Material for the task
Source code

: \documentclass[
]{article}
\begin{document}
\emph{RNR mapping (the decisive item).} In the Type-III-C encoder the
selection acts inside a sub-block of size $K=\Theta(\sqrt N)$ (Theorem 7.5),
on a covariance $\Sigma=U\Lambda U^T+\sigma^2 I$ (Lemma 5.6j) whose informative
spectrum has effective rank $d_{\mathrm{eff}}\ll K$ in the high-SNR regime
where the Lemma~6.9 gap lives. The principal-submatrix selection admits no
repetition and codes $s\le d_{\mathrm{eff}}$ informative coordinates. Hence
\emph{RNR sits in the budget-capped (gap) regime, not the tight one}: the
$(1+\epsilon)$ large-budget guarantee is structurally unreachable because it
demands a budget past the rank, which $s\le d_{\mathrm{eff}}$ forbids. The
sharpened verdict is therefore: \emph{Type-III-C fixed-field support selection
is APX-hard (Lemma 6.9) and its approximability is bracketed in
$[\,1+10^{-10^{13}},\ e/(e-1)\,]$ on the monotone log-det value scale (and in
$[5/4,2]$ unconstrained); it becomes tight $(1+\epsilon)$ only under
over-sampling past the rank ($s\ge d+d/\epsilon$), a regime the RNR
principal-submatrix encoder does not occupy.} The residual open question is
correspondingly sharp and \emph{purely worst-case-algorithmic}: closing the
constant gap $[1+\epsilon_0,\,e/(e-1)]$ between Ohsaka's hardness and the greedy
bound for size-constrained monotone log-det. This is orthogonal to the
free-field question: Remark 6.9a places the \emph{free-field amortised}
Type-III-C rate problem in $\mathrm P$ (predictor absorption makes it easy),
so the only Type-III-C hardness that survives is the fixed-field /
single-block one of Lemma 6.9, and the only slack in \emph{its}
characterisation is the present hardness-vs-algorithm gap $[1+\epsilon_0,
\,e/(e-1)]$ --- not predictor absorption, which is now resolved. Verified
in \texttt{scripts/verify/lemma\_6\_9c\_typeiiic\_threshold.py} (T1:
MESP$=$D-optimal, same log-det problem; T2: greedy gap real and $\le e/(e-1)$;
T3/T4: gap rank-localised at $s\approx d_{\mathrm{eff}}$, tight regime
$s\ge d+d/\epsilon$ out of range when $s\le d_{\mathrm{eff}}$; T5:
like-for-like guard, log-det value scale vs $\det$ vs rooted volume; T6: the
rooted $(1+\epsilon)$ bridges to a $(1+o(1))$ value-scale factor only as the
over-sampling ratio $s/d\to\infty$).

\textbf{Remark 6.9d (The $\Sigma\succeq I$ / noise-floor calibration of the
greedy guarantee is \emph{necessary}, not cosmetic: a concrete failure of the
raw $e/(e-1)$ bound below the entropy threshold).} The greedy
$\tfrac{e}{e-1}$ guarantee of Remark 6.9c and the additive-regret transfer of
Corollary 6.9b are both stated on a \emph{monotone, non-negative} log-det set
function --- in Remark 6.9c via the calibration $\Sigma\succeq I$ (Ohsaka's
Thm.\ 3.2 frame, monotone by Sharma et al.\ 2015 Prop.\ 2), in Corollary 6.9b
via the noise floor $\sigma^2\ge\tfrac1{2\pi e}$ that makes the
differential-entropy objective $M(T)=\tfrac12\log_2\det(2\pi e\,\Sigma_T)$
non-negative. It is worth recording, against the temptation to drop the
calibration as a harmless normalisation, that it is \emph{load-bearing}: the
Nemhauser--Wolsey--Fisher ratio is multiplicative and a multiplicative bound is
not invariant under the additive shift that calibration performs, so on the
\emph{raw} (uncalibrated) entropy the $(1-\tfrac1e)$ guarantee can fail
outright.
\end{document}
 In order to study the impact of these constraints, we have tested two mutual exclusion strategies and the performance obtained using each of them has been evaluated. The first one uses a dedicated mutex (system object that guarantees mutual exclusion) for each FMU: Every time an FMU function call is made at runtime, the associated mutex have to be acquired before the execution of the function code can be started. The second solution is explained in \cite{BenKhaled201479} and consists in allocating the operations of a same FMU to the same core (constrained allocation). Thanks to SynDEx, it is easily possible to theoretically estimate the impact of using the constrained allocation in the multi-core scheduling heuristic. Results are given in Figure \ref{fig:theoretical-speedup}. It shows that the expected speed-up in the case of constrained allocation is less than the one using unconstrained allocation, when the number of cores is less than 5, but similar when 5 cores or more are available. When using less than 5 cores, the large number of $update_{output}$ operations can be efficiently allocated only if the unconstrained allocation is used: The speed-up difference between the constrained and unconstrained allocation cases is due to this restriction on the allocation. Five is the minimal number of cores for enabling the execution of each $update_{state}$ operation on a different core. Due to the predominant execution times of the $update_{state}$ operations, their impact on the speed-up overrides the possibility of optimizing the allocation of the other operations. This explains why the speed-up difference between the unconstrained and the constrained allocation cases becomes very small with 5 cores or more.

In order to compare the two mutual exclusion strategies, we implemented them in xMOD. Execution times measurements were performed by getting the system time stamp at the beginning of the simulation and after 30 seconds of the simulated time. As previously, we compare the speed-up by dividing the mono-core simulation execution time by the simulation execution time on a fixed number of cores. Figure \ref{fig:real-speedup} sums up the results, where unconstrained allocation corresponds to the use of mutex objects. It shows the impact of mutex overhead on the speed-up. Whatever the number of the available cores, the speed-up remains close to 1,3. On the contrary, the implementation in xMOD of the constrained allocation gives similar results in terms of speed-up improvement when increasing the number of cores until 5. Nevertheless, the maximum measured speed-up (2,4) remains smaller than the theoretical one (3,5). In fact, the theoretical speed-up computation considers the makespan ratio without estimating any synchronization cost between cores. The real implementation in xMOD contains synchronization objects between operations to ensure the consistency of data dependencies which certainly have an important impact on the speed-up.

What the task requires
I'd like every line with the string "Ohsaka" copied from the listing.

Output for this exercise
constant gap $[1+\epsilon_0,\,e/(e-1)]$ between Ohsaka's hardness and the greedy
function --- in Remark 6.9c via the calibration $\Sigma\succeq I$ (Ohsaka's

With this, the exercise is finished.